Prime Minister: It will be enormous. And around the country the other night, I think one of the best scenes that I’ve seen is Dylan Alcott saying that it’s the closest he came to standing up. Our great Australian of the year was very funny. I think he was at the footy here, I think he was watching an AFL match here.

O’Connell: Yeah, I think he was at the game, the Dees and the Blues at the MCG. Now, you have also backed the girls to lift the World Cup and actually win by offering a public holiday. Now, this obviously upset all the State Premiers. Where is this talked about, public holiday? Because obviously here in Victoria, we love a public holiday we have more than anybody else. Have you made yourself very unpopular in the WhatsApp group that I’m presuming you’re in with all the various State Premieres?

Prime Minister: Not at all. Well, Chris Minns, the NSW Premier, has said that there will be one in NSW with, he’s talking about a ticker tape parade. It’s up to the Premiers of course. I got asked on a station like this before. I think it was before, certainly before the round of 16, before we’d made it through. What if we win the whole thing? Would you support it? And I was like, yeah, of course I would. But this is something that is beyond sport, I think. This has been a real celebration.

O’Connell: It’s brought the country together and.

Prime Minister: And it’s also about, it’son a range of levels. Yes, it’s about sport and kicking a ball in the net, but it’s also about gender. It’s about cheering on women and girls and that opportunity. And people going, ‘yeah, it’s pretty good going along to watch’ and all the blokes in their Matilda shirts as well. Like, the idea that that was going to happen 30 years ago, if a bloke walked into a pub with a women’s soccer jersey, they probably would have been ribbed. No one’s doing that now.

O’Connell: No, it’s amazing.

Prime Minister: And isn’t that a good thing?

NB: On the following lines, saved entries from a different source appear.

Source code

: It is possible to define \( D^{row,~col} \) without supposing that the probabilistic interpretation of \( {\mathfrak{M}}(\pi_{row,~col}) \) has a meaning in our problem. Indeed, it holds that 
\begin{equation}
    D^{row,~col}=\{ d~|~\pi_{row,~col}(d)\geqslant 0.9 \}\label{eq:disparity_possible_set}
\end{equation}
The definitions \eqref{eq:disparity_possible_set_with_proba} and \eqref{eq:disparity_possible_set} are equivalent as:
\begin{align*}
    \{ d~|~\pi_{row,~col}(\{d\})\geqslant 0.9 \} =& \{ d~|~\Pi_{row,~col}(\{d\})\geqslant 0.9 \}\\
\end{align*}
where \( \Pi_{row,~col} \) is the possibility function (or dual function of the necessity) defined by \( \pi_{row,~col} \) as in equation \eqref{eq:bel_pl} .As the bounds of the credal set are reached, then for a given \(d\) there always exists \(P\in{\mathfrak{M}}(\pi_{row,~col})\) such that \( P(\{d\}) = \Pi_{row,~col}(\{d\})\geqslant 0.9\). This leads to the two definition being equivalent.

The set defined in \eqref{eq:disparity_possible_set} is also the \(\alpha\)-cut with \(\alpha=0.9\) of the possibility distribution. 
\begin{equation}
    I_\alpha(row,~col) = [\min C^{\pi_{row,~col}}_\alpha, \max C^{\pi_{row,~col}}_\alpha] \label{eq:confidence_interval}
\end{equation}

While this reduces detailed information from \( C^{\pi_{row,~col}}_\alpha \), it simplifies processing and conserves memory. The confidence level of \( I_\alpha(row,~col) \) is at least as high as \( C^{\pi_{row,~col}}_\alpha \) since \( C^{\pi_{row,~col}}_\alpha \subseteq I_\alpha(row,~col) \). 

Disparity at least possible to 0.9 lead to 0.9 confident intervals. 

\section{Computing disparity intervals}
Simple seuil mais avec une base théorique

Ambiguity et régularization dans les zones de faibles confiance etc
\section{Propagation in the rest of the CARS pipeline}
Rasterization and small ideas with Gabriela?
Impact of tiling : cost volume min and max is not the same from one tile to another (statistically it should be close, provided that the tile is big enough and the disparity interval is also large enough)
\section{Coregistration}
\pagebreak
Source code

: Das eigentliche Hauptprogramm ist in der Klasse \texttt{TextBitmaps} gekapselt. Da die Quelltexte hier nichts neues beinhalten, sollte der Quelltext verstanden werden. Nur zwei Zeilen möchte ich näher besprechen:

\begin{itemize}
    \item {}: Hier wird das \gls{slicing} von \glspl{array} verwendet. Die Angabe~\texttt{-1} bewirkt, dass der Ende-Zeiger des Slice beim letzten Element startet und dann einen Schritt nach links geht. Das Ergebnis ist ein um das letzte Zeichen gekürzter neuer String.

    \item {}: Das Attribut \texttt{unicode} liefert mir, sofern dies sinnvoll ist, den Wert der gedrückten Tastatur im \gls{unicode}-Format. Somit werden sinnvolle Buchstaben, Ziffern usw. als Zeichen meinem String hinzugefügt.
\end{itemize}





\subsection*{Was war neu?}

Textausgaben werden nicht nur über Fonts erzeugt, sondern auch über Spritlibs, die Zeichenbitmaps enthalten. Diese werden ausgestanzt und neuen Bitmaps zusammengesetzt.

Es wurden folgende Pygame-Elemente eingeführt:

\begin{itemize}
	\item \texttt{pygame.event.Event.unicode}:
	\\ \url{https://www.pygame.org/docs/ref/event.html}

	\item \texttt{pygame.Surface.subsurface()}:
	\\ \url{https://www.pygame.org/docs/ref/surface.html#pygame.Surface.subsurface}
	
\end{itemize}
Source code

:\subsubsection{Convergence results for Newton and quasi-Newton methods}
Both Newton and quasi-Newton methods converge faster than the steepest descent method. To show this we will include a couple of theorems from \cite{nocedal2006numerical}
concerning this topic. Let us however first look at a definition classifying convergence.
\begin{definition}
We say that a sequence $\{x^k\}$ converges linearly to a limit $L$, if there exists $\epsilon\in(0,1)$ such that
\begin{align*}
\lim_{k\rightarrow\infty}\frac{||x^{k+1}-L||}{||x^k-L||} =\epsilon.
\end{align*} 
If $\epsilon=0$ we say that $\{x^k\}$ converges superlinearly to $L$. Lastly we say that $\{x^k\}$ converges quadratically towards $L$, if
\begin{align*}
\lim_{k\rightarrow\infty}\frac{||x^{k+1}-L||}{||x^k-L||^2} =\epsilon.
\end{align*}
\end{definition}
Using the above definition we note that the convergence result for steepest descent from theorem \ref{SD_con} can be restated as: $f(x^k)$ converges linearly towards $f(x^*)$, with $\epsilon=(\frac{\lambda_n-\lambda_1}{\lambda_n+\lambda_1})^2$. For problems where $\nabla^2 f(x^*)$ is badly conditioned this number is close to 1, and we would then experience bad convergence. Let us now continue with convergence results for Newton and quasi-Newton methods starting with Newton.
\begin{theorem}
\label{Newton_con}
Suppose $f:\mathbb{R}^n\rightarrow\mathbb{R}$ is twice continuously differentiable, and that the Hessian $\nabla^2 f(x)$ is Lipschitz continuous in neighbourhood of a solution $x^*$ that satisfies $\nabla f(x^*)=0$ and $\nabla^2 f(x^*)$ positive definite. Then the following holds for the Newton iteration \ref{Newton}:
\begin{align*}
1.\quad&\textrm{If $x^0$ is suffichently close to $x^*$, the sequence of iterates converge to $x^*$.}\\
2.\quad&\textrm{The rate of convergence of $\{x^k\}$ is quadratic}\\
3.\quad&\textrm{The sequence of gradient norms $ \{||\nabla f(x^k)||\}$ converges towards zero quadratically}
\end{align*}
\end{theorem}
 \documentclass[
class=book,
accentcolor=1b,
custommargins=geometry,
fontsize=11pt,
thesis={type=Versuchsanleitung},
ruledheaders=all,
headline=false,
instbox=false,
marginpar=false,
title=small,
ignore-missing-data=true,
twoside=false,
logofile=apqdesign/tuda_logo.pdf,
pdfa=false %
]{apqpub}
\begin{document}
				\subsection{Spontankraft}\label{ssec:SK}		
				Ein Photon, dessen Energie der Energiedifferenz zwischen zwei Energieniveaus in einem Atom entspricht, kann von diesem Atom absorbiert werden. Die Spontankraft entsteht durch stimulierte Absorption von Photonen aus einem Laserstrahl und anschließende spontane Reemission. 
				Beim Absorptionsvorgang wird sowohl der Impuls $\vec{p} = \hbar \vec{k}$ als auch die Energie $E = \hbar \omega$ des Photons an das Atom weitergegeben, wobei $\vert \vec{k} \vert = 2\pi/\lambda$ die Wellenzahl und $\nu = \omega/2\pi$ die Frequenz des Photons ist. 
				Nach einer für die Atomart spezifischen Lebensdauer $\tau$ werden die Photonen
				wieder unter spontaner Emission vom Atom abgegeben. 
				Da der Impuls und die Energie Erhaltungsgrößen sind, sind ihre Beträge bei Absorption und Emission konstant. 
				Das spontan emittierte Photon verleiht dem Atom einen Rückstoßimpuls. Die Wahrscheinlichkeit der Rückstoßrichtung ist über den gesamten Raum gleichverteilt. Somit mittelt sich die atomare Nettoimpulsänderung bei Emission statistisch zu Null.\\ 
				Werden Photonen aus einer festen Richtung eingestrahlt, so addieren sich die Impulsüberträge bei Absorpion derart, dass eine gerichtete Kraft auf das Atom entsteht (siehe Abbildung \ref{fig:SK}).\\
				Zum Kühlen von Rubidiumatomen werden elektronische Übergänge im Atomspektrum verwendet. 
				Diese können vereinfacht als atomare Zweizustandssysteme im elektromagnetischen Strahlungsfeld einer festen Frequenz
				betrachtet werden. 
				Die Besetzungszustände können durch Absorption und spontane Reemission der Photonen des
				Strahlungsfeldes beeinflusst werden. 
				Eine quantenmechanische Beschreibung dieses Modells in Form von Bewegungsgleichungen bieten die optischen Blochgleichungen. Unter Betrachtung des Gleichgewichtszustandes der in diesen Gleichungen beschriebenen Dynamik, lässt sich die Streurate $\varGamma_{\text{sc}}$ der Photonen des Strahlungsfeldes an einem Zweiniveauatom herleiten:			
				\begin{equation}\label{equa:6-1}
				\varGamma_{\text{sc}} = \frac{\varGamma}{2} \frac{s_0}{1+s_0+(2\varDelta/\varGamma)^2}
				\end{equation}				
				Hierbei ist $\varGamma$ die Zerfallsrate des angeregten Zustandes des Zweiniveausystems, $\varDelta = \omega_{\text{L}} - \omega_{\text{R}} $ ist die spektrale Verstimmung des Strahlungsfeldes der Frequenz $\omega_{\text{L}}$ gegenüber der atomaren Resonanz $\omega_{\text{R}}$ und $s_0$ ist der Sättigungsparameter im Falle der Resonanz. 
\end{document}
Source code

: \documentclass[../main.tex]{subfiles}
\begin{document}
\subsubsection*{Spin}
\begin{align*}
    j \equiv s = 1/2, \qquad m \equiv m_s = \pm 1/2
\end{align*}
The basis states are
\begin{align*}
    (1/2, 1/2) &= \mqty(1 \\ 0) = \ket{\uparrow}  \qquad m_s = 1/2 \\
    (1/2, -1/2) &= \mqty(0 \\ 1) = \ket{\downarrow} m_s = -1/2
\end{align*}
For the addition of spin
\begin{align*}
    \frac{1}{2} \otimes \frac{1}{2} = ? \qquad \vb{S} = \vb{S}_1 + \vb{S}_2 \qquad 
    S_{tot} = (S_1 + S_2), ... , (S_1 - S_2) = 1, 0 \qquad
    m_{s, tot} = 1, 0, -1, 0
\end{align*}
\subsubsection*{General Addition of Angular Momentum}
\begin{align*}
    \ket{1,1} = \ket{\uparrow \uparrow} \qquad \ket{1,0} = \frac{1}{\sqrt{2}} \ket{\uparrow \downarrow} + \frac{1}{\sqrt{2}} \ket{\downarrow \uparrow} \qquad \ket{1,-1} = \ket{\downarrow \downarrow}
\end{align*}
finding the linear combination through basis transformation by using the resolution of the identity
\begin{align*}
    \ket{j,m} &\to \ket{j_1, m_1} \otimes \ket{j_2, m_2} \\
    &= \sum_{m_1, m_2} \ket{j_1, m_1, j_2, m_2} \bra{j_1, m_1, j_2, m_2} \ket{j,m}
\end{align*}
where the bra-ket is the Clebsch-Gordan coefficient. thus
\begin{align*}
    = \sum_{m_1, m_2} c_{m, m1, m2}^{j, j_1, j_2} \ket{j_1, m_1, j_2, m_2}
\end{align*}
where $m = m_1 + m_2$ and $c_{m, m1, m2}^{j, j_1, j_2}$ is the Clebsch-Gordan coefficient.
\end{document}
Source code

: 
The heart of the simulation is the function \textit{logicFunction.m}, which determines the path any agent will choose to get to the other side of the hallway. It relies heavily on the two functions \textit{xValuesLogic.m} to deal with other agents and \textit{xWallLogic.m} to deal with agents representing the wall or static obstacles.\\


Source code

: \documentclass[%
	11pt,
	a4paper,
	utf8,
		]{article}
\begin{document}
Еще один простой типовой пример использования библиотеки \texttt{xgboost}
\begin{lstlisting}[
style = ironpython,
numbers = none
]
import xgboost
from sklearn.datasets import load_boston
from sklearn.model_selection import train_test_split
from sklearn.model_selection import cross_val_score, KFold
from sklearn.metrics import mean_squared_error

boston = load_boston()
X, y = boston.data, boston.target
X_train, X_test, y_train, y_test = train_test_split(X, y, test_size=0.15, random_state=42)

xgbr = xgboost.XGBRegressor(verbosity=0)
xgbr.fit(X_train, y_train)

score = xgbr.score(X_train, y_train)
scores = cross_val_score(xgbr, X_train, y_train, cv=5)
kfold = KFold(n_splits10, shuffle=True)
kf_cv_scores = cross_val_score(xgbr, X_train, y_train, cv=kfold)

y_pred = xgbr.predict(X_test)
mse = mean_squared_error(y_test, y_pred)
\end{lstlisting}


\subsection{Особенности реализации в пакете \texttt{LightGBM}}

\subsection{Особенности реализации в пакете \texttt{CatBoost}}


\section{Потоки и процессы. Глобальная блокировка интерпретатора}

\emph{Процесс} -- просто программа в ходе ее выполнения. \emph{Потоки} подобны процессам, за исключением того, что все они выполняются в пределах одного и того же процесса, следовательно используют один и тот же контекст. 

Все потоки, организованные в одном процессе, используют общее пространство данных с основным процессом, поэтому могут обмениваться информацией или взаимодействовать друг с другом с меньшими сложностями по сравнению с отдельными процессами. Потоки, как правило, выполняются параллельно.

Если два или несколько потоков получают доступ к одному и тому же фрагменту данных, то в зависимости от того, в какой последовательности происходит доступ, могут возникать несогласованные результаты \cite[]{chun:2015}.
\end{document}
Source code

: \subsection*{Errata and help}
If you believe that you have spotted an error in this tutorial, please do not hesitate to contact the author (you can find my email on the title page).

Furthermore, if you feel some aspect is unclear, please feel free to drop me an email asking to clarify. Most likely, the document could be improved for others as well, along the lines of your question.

O’Connell: Yeah, it’s incredible. So, we have some questions now, over the last hour our listeners have been sending, these are random questions.

Prime Minister: What could go wrong?

O’Connell: Don’t know what they asked you on the ABC, but whatever the opposite is, you’re about to experience it now.  

Prime Minister: This is it.

O’Connell: All right, so first of all, this comes from Dave. What career did you see yourself doing when you were a kid? Are you doing now what you dreamt of as being when you were a kid? What were your dreams then?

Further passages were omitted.